Saturday, 15 October 2011

Child of God

Child of God - Cormac McCarthy

"he turned and shook the rifle alternately at the flooded creek and at the gray sky out of which the rain still fell grayly and without relent and the curses that hailed up above the thunder of the water carried to the mountain and back like echoes from the clefts of bedlam."

At once futuristic and ancient, Child of God presents a story of disquieting horror dwarfed in a frame of wild nature and timelessness. Centre stage is Hank Ballard, a tin man whose clockwork is damaged yet inexorably drives him on. He is empty, unreflective as water in a pitch black cavern, and like that water he flows ever downwards. He is evicted and the first scene is a carnivaleque auction of his house and land, where while attempting to halt the sale he winds up knocked unconscious by an axe.

Nature acts as a gothic proscenium arch, described with a harshly poetic eye. Chopped up cars act as chicken coops and junk and wreckage litters the roadsides and rivers.
"Ballard, a misplaced and loveless simian shape scuttling across the turnaround as he had come, over the clay and thin gravel and the flattened beercans and papers and rotting condoms.
You better run, you son of a bitch.
 The voice washed against the mountain and came back lost and threatless. Then there was nothing but silence and the rich bloom of honeysuckle on the black midsummer night air."
There is a sense of being lost in the tens of thousand of years of evolution, the "simian shape" an echo of man's past, the voice of judgement "washed" by the mountains.

The book consists of a series of short episodes. Some are as old memories in a documentary, some address the audience directly and others inhabit Hank's mind or operate as standard third person narration in the present tense. These multiple perspectives and timeframes serve to prefigure the horrors to come in the book but also to distance them. They are at once happening but have also happened and are receding into story and myth.

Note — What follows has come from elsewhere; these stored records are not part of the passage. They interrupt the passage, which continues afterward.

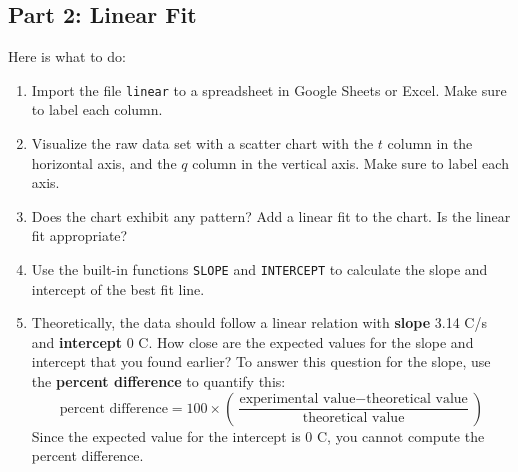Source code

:\subsection{Part 2: Linear Fit}
%
Here is what to do:
\begin{enumerate}
    \item Import the file \texttt{linear} to a spreadsheet in Google Sheets or Excel. Make sure to label each column.
    \item Visualize the raw data set with a scatter chart with the $t$ column in the horizontal axis, and the $q$ column in the vertical axis. Make sure to label each axis.
    \item Does the chart exhibit any pattern? Add a linear fit to the chart. Is the linear fit appropriate?
    \item Use the built-in functions \texttt{SLOPE} and \texttt{INTERCEPT} to calculate the slope and intercept of the best fit line.
    \item Theoretically, the data should follow a linear relation with \textbf{slope} 3.14 C/s and \textbf{intercept} 0 C. How close are the expected values for the slope and intercept that you found earlier? To answer this question for the slope, use the \textbf{percent difference} to quantify this:
    \begin{equation}
        \text{percent difference} = 100 \times \left(\frac{\text{experimental value} - \text{theoretical value}}{\text{theoretical value}}\right)
    \end{equation}
    Since the expected value for the intercept is 0 C, you cannot compute the percent difference.
\end{enumerate}
%
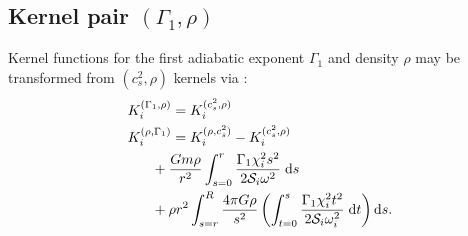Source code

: \documentclass[twocolumn,twocolappendix]{aastex6}
\newcommand{\Kcsr}{K_i^{(c_s^2, \rho)}}
\newcommand{\Krcs}{K_i^{(\rho, c_s^2)}}
\newcommand{\KGr}{K_i^{(\Gamma_1,\rho)}}
\newcommand{\KrG}{K_i^{(\rho, \Gamma_1)}}
\begin{document}
\subsection{Kernel pair \texorpdfstring{$(\Gamma_1, \rho)$}{(Gamma1,rho)}}

Kernel functions for the first adiabatic exponent $\Gamma_1$ and density $\rho$ may be transformed from $(c_s^2, \rho)$ kernels via \citep[][Eqns.\ 104-105]{InversionKit}:
\begin{align}
    \KGr &= \Kcsr
\\  \KrG &= \Krcs - \Kcsr 
\notag\\&\hspace*{-5mm} + \frac{G m \rho}{r^2} \int_{s=0}^r \frac{\Gamma_1 \chi_i^2 s^2}{2 \mathcal{S}_i \omega^2} \; \text{d}s
\notag\\&\hspace*{-5mm} + \rho r^2 \int_{s=r}^R \frac{4\pi G \rho}{s^2} \left( \int_{t=0}^s \frac{\Gamma_1 \chi_i^2 t^2}{2 \mathcal{S}_i \omega_i^2} \; \text{d}t \right) \text{d}s.
\end{align}
\end{document}
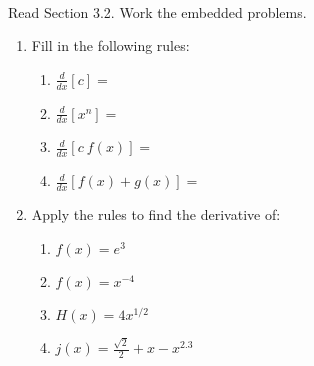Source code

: \documentclass[11pt,fleqn]{article}
\begin{document}
\renewcommand{\headrulewidth}{0pt}
\newcommand{\blank}[1]{\rule{#1}{0.75pt}}
\newcommand{\bc}{\begin{center}}
\newcommand{\ec}{\end{center}}
\renewcommand{\d}{\displaystyle}

\vspace*{-0.7in}

\begin{center}
  \large
  \\
\end{center}
Read Section 3.2. Work the embedded problems. \\
\hrulefill

\begin{enumerate}
\item Fill in the following rules:\\
	\begin{multicols}{2}
	\begin{enumerate}
	\item $\displaystyle{\frac{d}{dx}\left[c\right]=}$\\

	\item $\displaystyle{\frac{d}{dx}\left[x^n\right]=}$\\

	\item $\displaystyle{\frac{d}{dx}\left[c\:f(x)\right]=}$\\

	\item $\displaystyle{\frac{d}{dx}\left[f(x) + g(x)\right]=}$\\

	\end{enumerate}
	\end{multicols}
\item Apply the rules to find the derivative of:
	\begin{multicols}{2}
	\begin{enumerate}
	\item $\displaystyle{f(x)=e^3}$\\

	\item $\displaystyle{f(x)=x^{-4}}$\\

	\item $\displaystyle{H(x)=4x^{1/2}}$\\

	\item $\displaystyle{j(x)=\frac{\sqrt{2}}{2}+x-x^{2.3}}$\\


\end{enumerate}
\end{multicols}
\end{enumerate}
\end{document}
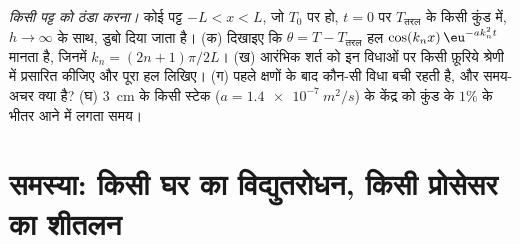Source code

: \begin{exercise}[$\star\star\star$]\label{exo:b2:heat-conduction:12}
\emph{किसी पट्ट को ठंडा करना।} कोई पट्ट $-L < x < L$, जो $T_0$ पर हो, $t =
0$ पर $T_{\text{तरल}}$ के किसी कुंड में, $h \to \infty$ के साथ, डुबो दिया जाता है। (क) दिखाइए कि $\theta =
T - T_{\text{तरल}}$ हल $\cos(k_nx)\,\eu^{-ak_n^2t}$ मानता है, जिनमें $k_n
= (2n+1)\pi/2L$। (ख) आरंभिक शर्त को इन विधाओं पर किसी फ़ूरिये श्रेणी में
प्रसारित कीजिए और पूरा हल लिखिए। (ग) पहले क्षणों के बाद
कौन-सी विधा बची रहती है, और समय-अचर क्या है? (घ) \qty{3}{cm} के किसी स्टेक
($a = \qty{1.4e-7}{m^2/s}$) के केंद्र को कुंड के $1\%$ के भीतर आने में
लगता समय।
\end{exercise}

\section{समस्या: किसी घर का विद्युतरोधन, किसी प्रोसेसर का शीतलन}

We watch Ballard  "Going up a track of a road through the quarry woods where all about lay enormous blocks and tablets of stone weathered grey and grown with deep green moss, toppled monoliths among the trees and vines like traces of an older race of man. The rainy summer day. He passed a dark lake of silent jade where the moss walls rose sheer and plumb and  a small blue bird sat slant upon a guywire in the void." The present tense seems to me to be linked with the "small blue bird". It is "in the void". The stones are compared to monoliths and tablets, suggesting both prehistory and the Ten Commandments, both now broken detritus of the past, as the NOW of this narration soon will be.

In one scene Ballard tries to trade his knife for some moonshine.
"After a while Kirby came back but he didn't have any whiskey. He handed Ballard his knife back. I cain't find it, he said.
Cain't find it?
Well shit fire.
I'll hunt some more later on. I think I was drunk when I hid it."
It may be speculative but for me the buried repetition of Cain (in cain't)  in this scene and the failed attempt to give up his knife chimes with the idea that mans tainted legacy cannot be got rid of, played for laughs.

The subject of the 'mark of Cain' comes up more explicitly later in the book. "You think people was meaner then than they are now? the deputy said.
The old man was looking out on the flooded town.
No, he said, I don't. I think people are the same from the day God first made one."

Links are made back to the bloody crucible from which arose Ballard's country, the lynching gangs whose criminal and bloody form of order is called for by some to bring the county to order.
"Here's a man can tell ye about the White Caps, said the sheriff.
People don't want to hear about that, said the old man.
Cotton here said it sounded like a good idea to him, the sheriff said. Keep people in line.
The old man studied the rowing deputy. Don't believe it son, he said. They was a bunch of lowlife thieves and cowards and murderers. the only thing they ever done was to whip women and rob old people of their savins. Pensioners and widows. And murder people in their beds at night."

Ballard hasn't sprung from nowhere. He is risen from "A race that gives suck to the maimed and the crazed, that wants their wrong blood in its history and will have it."

Child of God is a powerful, unsettling novel which propounds that people such as Hank are part of humanity, always were and always will be. It reminds us that even the most horrific crimes are dwarfed and forgotten by time. At one stage, Ballard's death underground where only mice and insects would share his deathbed is imagined.
"He heard the mice scurry in the dark. Perhaps they'd nest in his skull, spawn their tiny bald and mewling whelps in the lobed caverns where his brains had been. His bones polished clean as eggshells, centipedes sleeping in their marrowed flutes, his ribs curling slender and whitely like a bone flower in the dark stone bowl "

This reflects Ballard's own, more disturbing, congress with the dead. There is much between these covers that many would prefer to pretend doesn't exist, or doesn't want to think about. If you feel that way, maybe you should avoid this. If not this is a great novel.

Reading it, I was reminded of Nick Cave's debut novel And the Ass Saw the Angel which has a similar protagonist and a similar faux biblical turn of phrase, and was clearly influenced by this.